Among the lines below, return each one that contains the word "allocator".

......

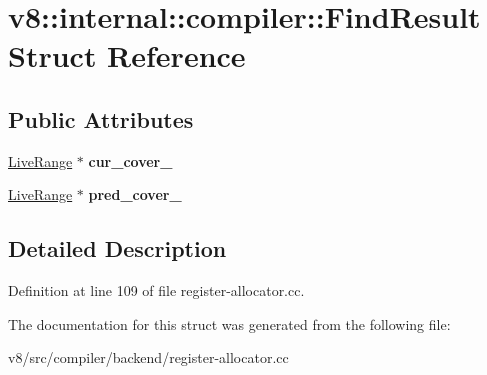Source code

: \hypertarget{structv8_1_1internal_1_1compiler_1_1FindResult}{}\section{v8\+:\+:internal\+:\+:compiler\+:\+:Find\+Result Struct Reference}
\label{structv8_1_1internal_1_1compiler_1_1FindResult}
\subsection*{Public Attributes}
\begin{DoxyCompactItemize}
\item 
\mbox{\label{structv8_1_1internal_1_1compiler_1_1FindResult_a3c85d18e9f664f34c305a65d627c16b4}} 
\mbox{\hyperlink{classv8_1_1internal_1_1compiler_1_1LiveRange}{Live\+Range}} $\ast$ {\bfseries cur\+\_\+cover\+\_\+}
\item 
\mbox{\label{structv8_1_1internal_1_1compiler_1_1FindResult_a8a6009810ce4e54ac11dd460b86aca5e}} 
\mbox{\hyperlink{classv8_1_1internal_1_1compiler_1_1LiveRange}{Live\+Range}} $\ast$ {\bfseries pred\+\_\+cover\+\_\+}
\end{DoxyCompactItemize}


\subsection{Detailed Description}


Definition at line 109 of file register-\/allocator.\+cc.



The documentation for this struct was generated from the following file\+:\begin{DoxyCompactItemize}
\item 
v8/src/compiler/backend/register-\/allocator.\+cc\end{DoxyCompactItemize}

......

## Response
Definition at line 109 of file register-\/allocator.\+cc.
v8/src/compiler/backend/register-\/allocator.\+cc\end{DoxyCompactItemize}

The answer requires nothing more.